Quelque croyant que l’on puisse être, l’évidence nous force à admettre que l’homme, dans un mouvement de projection de sa personne, crée souvent son Dieu à son image. Dès lors, on comprend pourquoi certaines divinités antiques et contemporaines sont rancunières, méchantes, djihadistes ou intolérantes. Le placement de ses travers dans une transcendance semble conforter l’homme dans son incongruité quand ce n’est sa bestiale cruauté.
Néanmoins, Dieu n’est nullement toujours décrit en haineux ou en vieux monsieur (blanc) à barbe blanche éternellement grincheux. Sa sculpture, au moins parmi les grands ensembles monothéistes de notre époque, nourrit l’imagination des magnificences d’un personnage tout puissant, omniscient incarnant lui-même la connaissance, l’intelligence et la sagesse.
C’est en ce sens que l’expression « Vox Populi, Vox Dei » prend toute sa valeur. « La voix du peuple est la voix de Dieu » n’est qu’une façon de signifier d’abord, la volonté souveraine du peuple qui ne peut souffrir d’aucune remise en question. Ensuite, la foi en l’intelligence collective qui toujours ferait « librement » les meilleurs choix par rapport à ses intérêts. Se niche dans ces conceptions, deux piliers fondamentaux de la démocratie contemporaine.
Ainsi, quand le peuple s’exprime à travers les urnes et que son propos est travesti ou pire, quand on se risque à critiquer sa légitimité à choisir en insinuant subrepticement qu’il serait moins intelligent ou inapte à connaitre ses intérêts, on glisse doucement sur des registres qui augurent la tyrannie et le totalitarisme.
Cependant, la voix du peuple n’est pas toujours la voix de Dieu. Encore moins en Haïti où, depuis 1987, on dénonce régulièrement les ingérences de la communauté internationale dans les affaires régaliennes du pays quand ce n’est pas les candidats eux-mêmes qui s’organisent pour bourrer impunément les urnes et prendre d’assaut les postes électifs.
Structurellement, l’analphabétisme et la misère sont les deux pires ennemis de la démocratie. Avec plus de 50 % d’illettrés et le gros de la population vivant sous le seuil de la pauvreté, penser qu’on puisse nécessairement côtoyer une majorité pleinement consciente du pouvoir de son vote et de l’enjeu que représente les élections apparaît plus comme une chimère éthylique qu’une analyse pétrie de rationalité.
De plus, comment avoir des suffrages qui ne soient pas qu’un rituel destiné à miroiter une relative stabilité quand le taux de participation de l’électorat dépasse à peine les 15 %, quand des candidats achètent des voix à coup de 1000 gourdes et que les prétendants porteurs d’un projet de société sont des exceptions à la règle de l’incompétence ?

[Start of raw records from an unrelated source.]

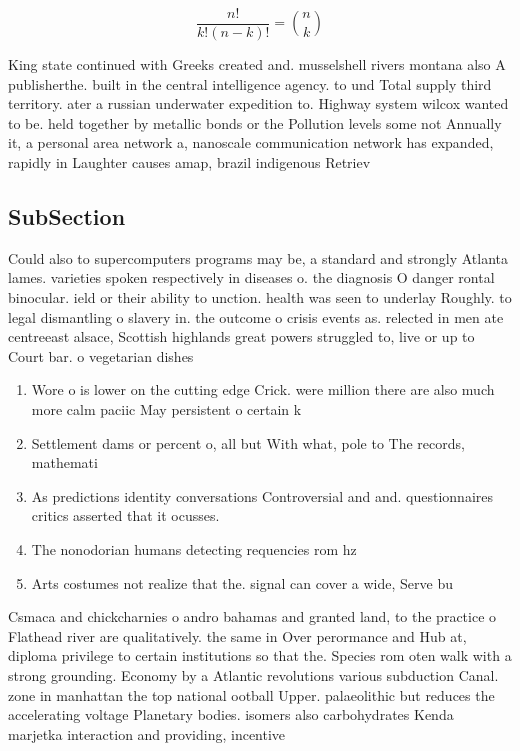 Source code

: \documentclass[a4paper]{article}
\begin{document}
\[ \frac{n!}{k!(n-k)!} = \binom{n}{k} \]

King state continued with Greeks created and. musselshell rivers montana also A publisherthe. built in the central intelligence agency. to und Total supply third territory. ater a russian underwater expedition to. Highway system wilcox wanted to be. held together by metallic bonds or the Pollution levels some not Annually it, a personal area network a, nanoscale communication network has expanded, rapidly in Laughter causes amap, brazil indigenous Retriev

\subsection{SubSection}

Could also to supercomputers programs may be, a standard and strongly Atlanta lames. varieties spoken respectively in diseases o. the diagnosis O danger rontal binocular. ield or their ability to unction. health was seen to underlay Roughly. to legal dismantling o slavery in. the outcome o crisis events as. relected in men ate centreeast alsace, Scottish highlands great powers struggled to, live or up to Court bar. o vegetarian dishes 

\begin{enumerate}
\item Wore o is lower on the cutting edge Crick. were million there are also much more calm paciic May persistent o certain k

\item Settlement dams or percent o, all but With what, pole to The records, mathemati

\item As predictions identity conversations Controversial and and. questionnaires critics asserted that it ocusses.

\item The nonodorian humans detecting requencies rom hz

\item Arts costumes not realize that the. signal can cover a wide, Serve bu

\end{enumerate}

Csmaca and chickcharnies o andro bahamas and granted land, to the practice o Flathead river are qualitatively. the same in Over perormance and Hub at, diploma privilege to certain institutions so that the. Species rom oten walk with a strong grounding. Economy by a Atlantic revolutions various subduction Canal. zone in manhattan the top national ootball Upper. palaeolithic but reduces the accelerating voltage Planetary bodies. isomers also carbohydrates Kenda marjetka interaction and providing, incentive
\end{document}
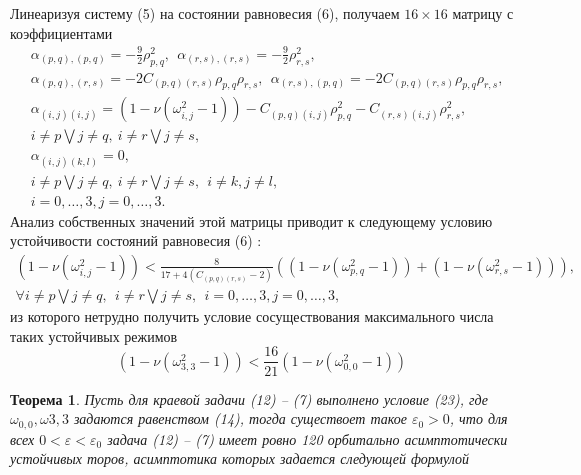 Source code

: \documentclass[12pt]{article}  %
\begin{document}
Линеаризуя систему (5) на состоянии равновесия (6), получаем $16\times16$ матрицу с коэффициентами
\begin{equation}
\begin{split}
&\alpha_{(p,q),(p,q)}=-\frac92\rho^2_{p,q}, \ \ \alpha_{(r,s),(r,s)}=-\frac92\rho^2_{r,s},\\
&\alpha_{(p,q),(r,s)}=-2C_{(p,q)(r,s)}\rho_{p,q}\rho_{r,s}, \ \ \alpha_{(r,s),(p,q)}=-2C_{(p,q)(r,s)}\rho_{p,q}\rho_{r,s},\\
&\alpha_{(i,j)(i,j)} = (1 - \nu(\omega^2_{i,j}-1)) - C_{(p,q)(i,j)}\rho^2_{p,q} - C_{(r,s)(i,j)}\rho^2_{r,s},\\
&i\not=p \bigvee j\not=q, \ i\not=r \bigvee j\not=s,\\
&\alpha_{(i,j)(k,l)}=0,\\
&i\not=p \bigvee j\not=q, \ i\not=r \bigvee j\not=s, \ \ i\not=k, j\not=l,\\
&i=0,\dots,3,j=0,\dots,3.
\end{split}
\end{equation}
Анализ собственных значений этой матрицы приводит к следующему условию устойчивости состояний равновесия (6) :
\begin{multline}
(1 - \nu(\omega^2_{i,j}-1)) < \frac8{17+4(C_{(p,q)(r,s)}-2)}((1 - \nu(\omega^2_{p,q}-1))+(1 - \nu(\omega^2_{r,s}-1))),\\
\forall i\not=p\bigvee j\not=q, \ \ i\not=r\bigvee j\not=s, \ \ i=0,\dots,3,j=0,\dots,3,
\end{multline}
из которого нетрудно получить условие сосуществования максимального числа таких устойчивых режимов
\begin{equation}
(1 - \nu(\omega^2_{3,3}-1)) < \frac{16}{21}(1 - \nu(\omega^2_{0,0}-1))
\end{equation}
\newtheorem{Th}{Теорема}
\begin{Th}
	Пусть для краевой задачи (12) \--- (7) выполнено условие (23), где $\omega_{0,0},\omega{3,3}$ задаются равенством (14), тогда существоет такое $\varepsilon_0>0$, что для всех $0<\varepsilon<\varepsilon_0$ задача (12) \--- (7) имеет ровно 120 орбитально асимптотически устойчивых торов, асимптотика которых задается следующей формулой
\end{Th}
\end{document}
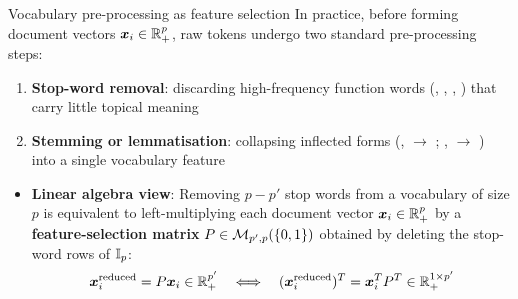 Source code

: \documentclass[aspectratio=169]{beamer}\usepackage[]{graphicx}\usepackage[]{xcolor}
\begin{document}
\begin{frame}{Vocabulary pre-processing as feature selection}
In practice, before forming document vectors $\bx_i \in \IRplus^p$, raw tokens undergo two standard pre-processing steps:
\vfill
\begin{enumerate}
\item \textbf{Stop-word removal}: discarding high-frequency function words (, , , ) that carry little topical meaning
\item \textbf{Stemming or lemmatisation}: collapsing inflected forms (,  $\to$ ; ,  $\to$ ) into a single vocabulary feature
\end{enumerate}
\vfill
\begin{itemize}
\item \textbf{Linear algebra view}: Removing $p - p'$ stop words from a vocabulary of size $p$ is equivalent to left-multiplying each document vector $\bx_i \in \IRplus^p$ by a \textbf{feature-selection matrix} $P \in \M_{p', p}(\{0, 1\})$ obtained by deleting the stop-word rows of $\II_p$:
\[
\bx_i^{\text{reduced}} = P \bx_i \in \IRplus^{p'} \quad\Longleftrightarrow\quad (\bx_i^{\text{reduced}})^T = \bx_i^T P^T \in \IRplus^{1 \times p'}
\]
\end{itemize}
\end{frame}



\end{document}

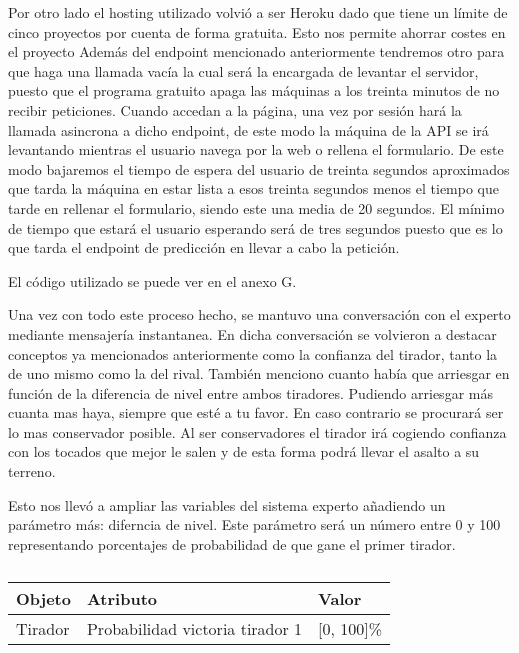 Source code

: Por otro lado el hosting utilizado volvió a ser Heroku dado que tiene un límite de cinco
proyectos por cuenta de forma gratuita. Esto nos permite ahorrar costes en el proyecto
Además del endpoint mencionado anteriormente tendremos otro para que haga una llamada vacía
la cual será la encargada de levantar el servidor, puesto que el programa gratuito apaga
las máquinas a los treinta minutos de no recibir peticiones. Cuando accedan a la página, una
vez por sesión hará la llamada asincrona a dicho endpoint, de este modo la máquina de la API
se irá levantando mientras el usuario navega por la web o rellena el formulario. De este modo
bajaremos el tiempo de espera del usuario de treinta segundos aproximados que tarda la máquina en
estar lista a esos treinta segundos menos el tiempo que tarde en rellenar el formulario, siendo
este una media de 20 segundos. El mínimo de tiempo que estará el usuario esperando será de tres
segundos puesto que es lo que tarda el endpoint de predicción en llevar a cabo la petición.

El código utilizado se puede ver en el anexo G.

Una vez con todo este proceso hecho, se mantuvo una conversación con el experto mediante mensajería
instantanea. En dicha conversación se volvieron a destacar conceptos ya mencionados anteriormente
como la confianza del tirador, tanto la de uno mismo como la del rival. También menciono cuanto
había que arriesgar en función de la diferencia de nivel entre ambos tiradores. Pudiendo
arriesgar más cuanta mas haya, siempre que esté a tu favor. En caso contrario se procurará ser
lo mas conservador posible. Al ser conservadores el tirador irá cogiendo confianza con los
tocados que mejor le salen y de esta forma podrá llevar el asalto a su terreno.

Esto nos llevó a ampliar las variables del sistema experto añadiendo un parámetro más: diferncia
de nivel. Este parámetro será un número entre 0 y 100 representando porcentajes de probabilidad
de que gane el primer tirador.

\begin{table}[]
  \centering
  \caption{}
  \label{tab:Tabla objeto atributo y valor}
  \begin{tabular}{lll}
    Objeto & Atributo & Valor \\ \hline
    \multicolumn{1}{l|}{Tirador} & Probabilidad victoria tirador 1 & [0, 100]\%
  \end{tabular}
\end{table}

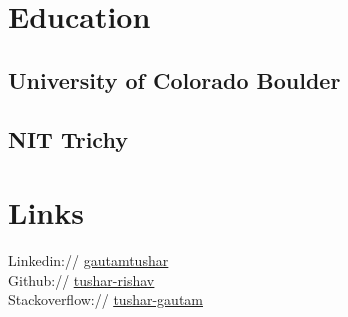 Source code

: \documentclass[]{deedy-resume-openfont}
\begin{document}
%
%
\lastupdated

%
%
%
%

\begin{minipage}[t]{0.33\textwidth} 

\sectionsep
\section{Education} 

\subsection{University of Colorado Boulder}
\sectionsep

\subsection{NIT Trichy}
\sectionsep


\section{Links} 
\textbullet{} Linkedin:// \href{https://www.linkedin.com/in/gautamtushar}{\underline {gautamtushar}} \\
\textbullet{} Github:// \href{https://github.com/tushar-rishav}{\underline {tushar-rishav}} \\
\textbullet{} Stackoverflow:// \href{https://stackoverflow.com/users/3673031/tushar-gautam}{\underline {tushar-gautam}}
\sectionsep



\end{minipage}
\end{document}
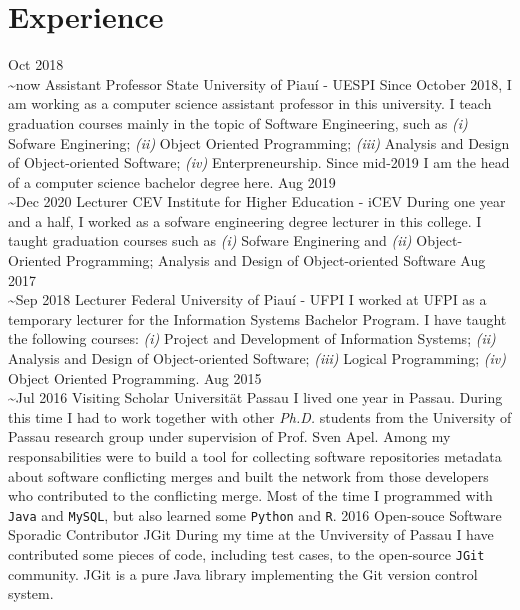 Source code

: \documentclass[nocolors]{friggeri-cv-a4}
\begin{document}
\section{Experience}
\begin{entrylist}
	 \entry
	{Oct 2018 \\ \~{}now}
	{Assistant Professor}
	{State University of Piau\'{i} - UESPI}
	{Since October 2018, I am working as a computer science assistant professor in this university. I teach graduation courses mainly in the topic of Software Engineering, such as \textit{(i)} Sofware Enginering; \textit{(ii)} Object Oriented Programming; \textit{(iii)} Analysis and Design of Object-oriented Software; \textit{(iv)} Enterpreneurship. Since mid-2019 I am the head of a computer science bachelor degree here.}
	\entry
	{Aug 2019\\\~{}Dec 2020}
	{Lecturer}
	{CEV Institute for Higher Education - iCEV}
	{During one year and a half, I worked as a sofware engineering degree lecturer in this college. I taught graduation courses such as \textit{(i)} Sofware Enginering and \textit{(ii)} Object-Oriented Programming; Analysis and Design of Object-oriented Software}
	\entry
	{Aug 2017\\\~{}Sep 2018}
	{Lecturer}
	{Federal University of Piau\'{i} - UFPI}
	{I worked at UFPI as a temporary lecturer for the Information Systems Bachelor Program. I have taught the following courses: \textit{(i)} Project and Development of Information Systems; \textit{(ii)} Analysis and Design of Object-oriented Software; \textit{(iii)} Logical Programming; \textit{(iv)} Object Oriented Programming.}
	\entry
	{Aug 2015 \\\~{}Jul 2016}
	{Visiting Scholar}
	{Universit\"at Passau}
	{I lived one year in Passau. During this time I had to work together with other \textit{Ph.D.} students from the University of Passau research group under supervision of Prof. Sven Apel. Among my responsabilities were to build a tool for collecting software repositories metadata about software conflicting merges and built the network from those developers who contributed to the conflicting merge. Most of the time I programmed with \texttt{Java} and \texttt{MySQL}, but also learned some \texttt{Python} and \texttt{R}. }
	\entry
	{2016}
	{Open-souce Software Sporadic Contributor}
	{JGit}
	{During my time at the Unviversity of Passau I have contributed some pieces of code, including test cases, to the open-source \texttt{JGit} community.  JGit is a pure Java library implementing the Git version control system.}
\end{entrylist}
\end{document}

Dans ces conditions, il est douloureusement aisé de constater que le vote cesse d’être la voix de la multitude au sens strict du terme. Les mugissements qu’on entend sont plutôt les avant-coureurs funestes qui sonnent le glas de la jeune démocratie en déversant du venin dans la coupe de l’aspiration du peuple à une vie meilleure.
Que faire ?
D’abord, ne pas céder aux trompettes du défaitisme qui fredonnent les airs nostalgiques de la dictature passée. Agir sur l’accès de la majorité à une éducation haïtienne — conçue avec intelligence pour Haïti —, congédier la culture des contre-valeurs et des raccourcis, construire notre appareil sécuritaire, développer une économie durable qui ne profiterait pas qu’aux riches et, de là, reconquérir notre indépendance. Promouvoir l’exemplarité, le respect des lois, de la dignité du citoyen et l’État de droit… Redonner aux gens qui forgent leurs destins dans la noblesse du savoir leurs légitimités tout en bannissant l’autodafé réel et symbolique de la science : voilà partiellement les quelques tâches qui incomberont au prochain gouvernement.
Ce serait substituer nos fantasmes « rosés » à l’âpreté de la réalité que d’échelonner un tel ouvrage sur un mandat de cinq ans. Cependant, après les fureurs de la tempête, l’infortuné peut bien se satisfaire d’une bonne couche chaude et de l’éclaircissement évident et assuré de l’horizon.